The entire case — from the announcement during finals week to the decision to prosecute in the first place (which does nothing but threaten some of UCI’s top students with a potentially damaging criminal record) — reeks of state repression against student-activists, carried out by glorified bureaucrats, and it must be understood within a broader context.

We need only to consider the ongoing case of UC Merced undergraduate Peter Howell, who is facing felony and misdemeanor charges stemming from the November Regents meeting at UCSF-Mission Bay. In what appears to be a pattern of harassing students during finals week, the UCPD organized a 24-hour manhunt of Howell, harassing his roommates, searching the campus coffeehouse and watching over him as he took a final exam after he had arranged, through his attorney, to appear in court. Howell was arraigned on Dec. 28, handcuffed and dressed in an orange jumpsuit and forced to pay $15,000 bail. All of this is because he allegedly attempted to grab Officer Jared Kemper’s baton during the Nov. 17 protest.

If you happened to see the video of the incident in question, which is available online, you may remember Officer Kemper as being the perfect combination of scared little boy (in his oversized riot uniform) and dullard that so many of our campus police morph into at Regents meetings. Or, you’ll remember him simply as the cop who tripped over his own feet, dropped his baton and pulled a gun on a group of student-activists armed only with signs and bongos.

At any rate, these actions do not bode well for activism on campus — prematurely eulogized several times by now in the campus newspaper — which is attacked on one side by repression from the state and the administration, and on the other by the Herculean (or Sisyphean) effort required to build and sustain a protest movement.

Especially disconcerting for many student-activists is that two of the UCI students being charged were neither directly involved with the protest nor arrested on the day of the protest. It is enough to be present at a protest to face trumped-up charges.

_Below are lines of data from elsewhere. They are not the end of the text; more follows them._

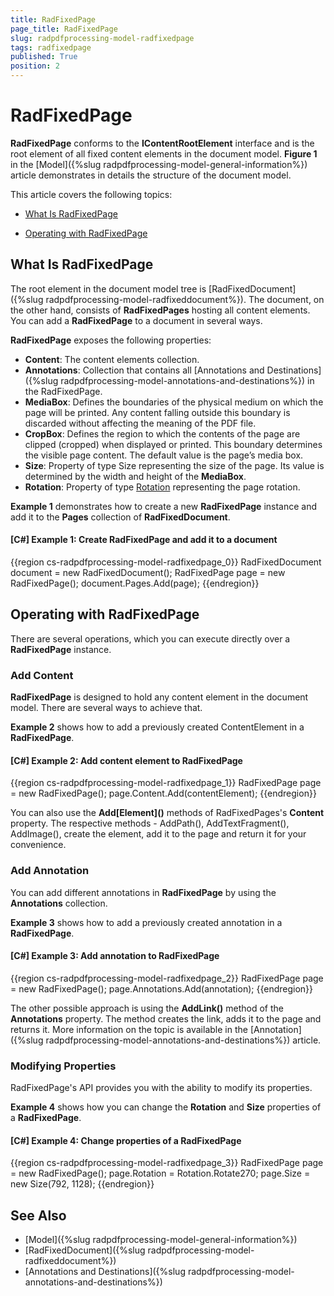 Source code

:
 ```yaml
---
title: RadFixedPage
page_title: RadFixedPage
slug: radpdfprocessing-model-radfixedpage
tags: radfixedpage
published: True
position: 2
---
```


# RadFixedPage



__RadFixedPage__ conforms to the __IContentRootElement__ interface and is the root element of all fixed content elements in the document model. __Figure 1__ in the [Model]({%slug radpdfprocessing-model-general-information%}) article  demonstrates in details the structure of the document model.
      

This article covers the following topics:
      

* [What Is RadFixedPage](#what-is-radfixedpage)

* [Operating with RadFixedPage](#operating-with-radfixedpage)

## What Is RadFixedPage

The root element in the document model tree is [RadFixedDocument]({%slug radpdfprocessing-model-radfixeddocument%}). The document, on the other hand, consists of __RadFixedPages__ hosting all content elements. You can add a __RadFixedPage__ to a document in several ways.
        

__RadFixedPage__ exposes the following properties:
        

* __Content__: The content elements collection.
* __Annotations__: Collection that contains all [Annotations and Destinations]({%slug radpdfprocessing-model-annotations-and-destinations%}) in the RadFixedPage.
* __MediaBox__: Defines the boundaries of the physical medium on which the page will be printed. Any content falling outside this boundary is discarded without affecting the meaning of the PDF file. 
* __CropBox__: Defines the region to which the contents of the page are clipped (cropped) when displayed or printed. This boundary determines the visible page content. The default value is the page’s media box. 
* __Size__: Property of type Size representing the size of the page. Its value is determined by the width and height of the **MediaBox**.
* __Rotation__: Property of type [Rotation](https://docs.telerik.com/devtools/document-processing/api/Telerik.Windows.Documents.Fixed.Model.Data.Rotation.html) representing the page rotation.
            

__Example 1__ demonstrates how to create a new __RadFixedPage__ instance and add it to the __Pages__ collection of __RadFixedDocument__.
        

#### __[C#] Example 1: Create RadFixedPage and add it to a document__ 

{{region cs-radpdfprocessing-model-radfixedpage_0}}
	RadFixedDocument document = new RadFixedDocument();
	RadFixedPage page = new RadFixedPage();
	document.Pages.Add(page);
{{endregion}}



## Operating with RadFixedPage

There are several operations, which you can execute directly over a __RadFixedPage__ instance.
        

### Add Content

__RadFixedPage__ is designed to hold any content element in the document model. There are several ways to achieve that.
            

__Example 2__ shows how to add a previously created ContentElement in a __RadFixedPage__.
            

#### __[C#] Example 2: Add content element to RadFixedPage__

{{region cs-radpdfprocessing-model-radfixedpage_1}}
	RadFixedPage page = new RadFixedPage();
	page.Content.Add(contentElement);
{{endregion}}



You can also use the __Add\[Element]()__ methods of RadFixedPages's __Content__ property. The respective methods - AddPath(), AddTextFragment(), AddImage(), create the element, add it to the page and return it for your convenience.
            

### Add Annotation

You can add different annotations in __RadFixedPage__ by using the __Annotations__ collection.
            

__Example 3__ shows how to add a previously created annotation in a __RadFixedPage__.
            

#### __[C#] Example 3: Add annotation to RadFixedPage__

{{region cs-radpdfprocessing-model-radfixedpage_2}}
	RadFixedPage page = new RadFixedPage();
	page.Annotations.Add(annotation);
{{endregion}}



The other possible approach is using the __AddLink()__ method of the __Annotations__ property. The method creates the link, adds it to the page and returns it. More information on the topic is available in the [Annotation]({%slug radpdfprocessing-model-annotations-and-destinations%}) article.
            

### Modifying Properties

RadFixedPage's API provides you with the ability to modify its properties.
            

__Example 4__ shows how you can change the __Rotation__ and __Size__ properties of a __RadFixedPage__.
            

#### __[C#] Example 4: Change properties of a RadFixedPage__

{{region cs-radpdfprocessing-model-radfixedpage_3}}
	RadFixedPage page = new RadFixedPage();
	page.Rotation = Rotation.Rotate270;
	page.Size = new Size(792, 1128);
{{endregion}}



## See Also

 * [Model]({%slug radpdfprocessing-model-general-information%})
 * [RadFixedDocument]({%slug radpdfprocessing-model-radfixeddocument%})
 * [Annotations and Destinations]({%slug radpdfprocessing-model-annotations-and-destinations%})
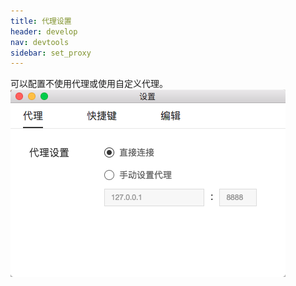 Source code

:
 ```yaml
---
title: 代理设置
header: develop
nav: devtools
sidebar: set_proxy
---
```


 
可以配置不使用代理或使用自定义代理。
![图片](../../../img/tool/proxy-set.png)
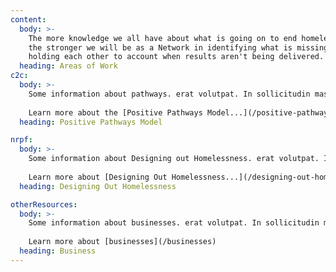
 ```yaml
---
content:
  body: >-
    The more knowledge we all have about what is going on to end homelessness,
    the stronger we will be as a Network in identifying what is missing and
    holding each other to account when results aren't being delivered. 
  heading: Areas of Work
c2c:
  body: >-
    Some information about pathways. erat volutpat. In sollicitudin massa felis, vitae dignissim arcu euismod vel. Morbi sit amet dui nunc. Etiam tempus tortor eget magna feugiat, eu. 
    
    Learn more about the [Positive Pathways Model...](/positive-pathways)
  heading: Positive Pathways Model

nrpf:
  body: >-
    Some information about Designing out Homelessness. erat volutpat. In sollicitudin massa felis, vitae dignissim arcu euismod vel. Morbi sit amet dui nunc. Etiam tempus tortor eget magna feugiat, eu. 
    
    Learn more about [Designing Out Homelessness...](/designing-out-homelessness)
  heading: Designing Out Homelessness

otherResources:
  body: >-
    Some information about businesses. erat volutpat. In sollicitudin massa felis, vitae dignissim arcu euismod vel. Morbi sit amet dui nunc. Etiam tempus tortor eget magna feugiat, eu. 
    
    Learn more about [businesses](/businesses)
  heading: Business
---
```

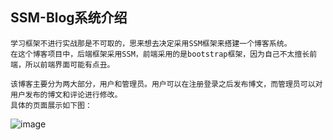 ## SSM-Blog系统介绍
```$xslt
学习框架不进行实战那是不可取的，思来想去决定采用SSM框架来搭建一个博客系统。
在这个博客项目中，后端框架采用SSM，前端采用的是bootstrap框架，因为自己不太擅长前端，所以前端界面可能有点丑。
```
```$xslt
该博客主要分为两大部分，用户和管理员。用户可以在注册登录之后发布博文，而管理员可以对用户发布的博文和评论进行修改。
具体的页面展示如下图：
```
![image](https://github.com/kaixuanliang/SSM-Blog/blob/master/src/main/webapp/static/induction/userBlog.png=400x) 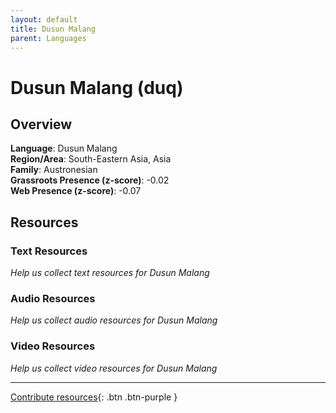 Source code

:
 ```yaml
---
layout: default
title: Dusun Malang
parent: Languages
---
```


# Dusun Malang (duq)

## Overview

**Language**: Dusun Malang  
**Region/Area**: South-Eastern Asia, Asia  
**Family**: Austronesian  
**Grassroots Presence (z-score)**: -0.02  
**Web Presence (z-score)**: -0.07  

## Resources

### Text Resources
*Help us collect text resources for Dusun Malang*

### Audio Resources
*Help us collect audio resources for Dusun Malang*

### Video Resources
*Help us collect video resources for Dusun Malang*

---

[Contribute resources](https://forms.office.com/e/1SfLJx3u1r){: .btn .btn-purple }
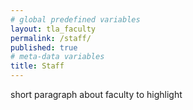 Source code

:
 ```yaml
---
# global predefined variables
layout: tla_faculty
permalink: /staff/
published: true
# meta-data variables
title: Staff
---
```

short paragraph about faculty to highlight
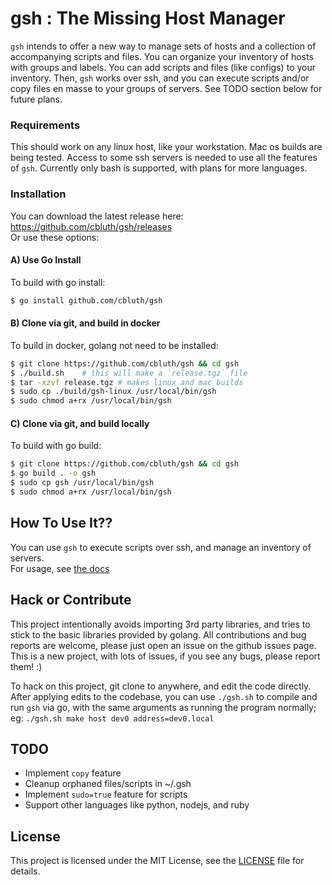 # gsh : The Missing Host Manager

`gsh` intends to offer a new way to manage sets of hosts and a collection of accompanying scripts and files.
You can organize your inventory of hosts with groups and labels. You can add scripts and files (like configs) to your inventory. Then, `gsh` works over ssh, and you can execute scripts and/or copy files en masse to your groups of servers.
See TODO section below for future plans.

### Requirements

This should work on any linux host, like your workstation. Mac os builds are being tested.
Access to some ssh servers is needed to use all the features of `gsh`. Currently only bash is supported, with plans for more languages.

### Installation
You can download the latest release here: https://github.com/cbluth/gsh/releases <br />
Or use these options:

#### A) Use Go Install
To build with go install:
```bash
$ go install github.com/cbluth/gsh
```

#### B) Clone via git, and build in docker

To build in docker, golang not need to be installed:
```bash
$ git clone https://github.com/cbluth/gsh && cd gsh
$ ./build.sh    # this will make a `release.tgz` file
$ tar -xzvf release.tgz # makes linux and mac builds
$ sudo cp ./build/gsh-linux /usr/local/bin/gsh
$ sudo chmod a+rx /usr/local/bin/gsh
```

#### C) Clone via git, and build locally


To build with go build:
```bash
$ git clone https://github.com/cbluth/gsh && cd gsh
$ go build . -o gsh
$ sudo cp gsh /usr/local/bin/gsh
$ sudo chmod a+rx /usr/local/bin/gsh
```

## How To Use It??

You can use `gsh` to execute scripts over ssh, and manage an inventory of servers.<br />
For usage, see [the docs](docs/)

## Hack or Contribute
This project intentionally avoids importing 3rd party libraries, and tries to stick to the basic libraries provided by golang.
All contributions and bug reports are welcome, please just open an issue on the github issues page.
This is a new project, with lots of issues, if you see any bugs, please report them! :)

To hack on this project, git clone to anywhere, and edit the code directly.
After applying edits to the codebase, you can use `./gsh.sh` to compile and run `gsh` via go, with the same arguments as running the program normally; eg: `./gsh.sh make host dev0 address=dev0.local`

## TODO
- Implement `copy` feature
- Cleanup orphaned files/scripts in ~/.gsh
- Implement `sudo=true` feature for scripts
- Support other languages like python, nodejs, and ruby

## License

This project is licensed under the MIT License, see the [LICENSE](LICENSE) file for details.
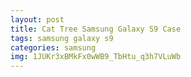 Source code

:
 ```yaml
---
layout: post
title: Cat Tree Samsung Galaxy S9 Case
tags: samsung galaxy s9
categories: samsung
img: 1JUKr3xBMkFx0wWB9_TbHtu_q3h7VLuWb
---
```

What we need, as we enter a new year and new fee hikes, is for our campus leaders to take a firm stand against the state’s involvement with student-activism. Our administration must make it clear that students will not be punished multiple times for the same “crime” — understanding, of course, that any punishment for standing up for the rights of students and workers is excessive. Likewise, students ought to be able to count on the support of faculty and staff, too many of whom seem wholly disengaged from the issues affecting students. Finally, student representatives and leaders (from the student regent to ASUCI to the New University) must take a firm and open stand in support of the 15 students and four workers being charged.
The University of California must understand that student activism is here to stay and will not be waylaid into submission by overzealous cops and prosecutors. And UC students must realize that students around the world, from California to Puerto Rico, from the United Kingdom to Italy to Pakistan, are fighting pitched battles for the future of public education and there is no time, and no excuse, for passivity — if we fight, we will win.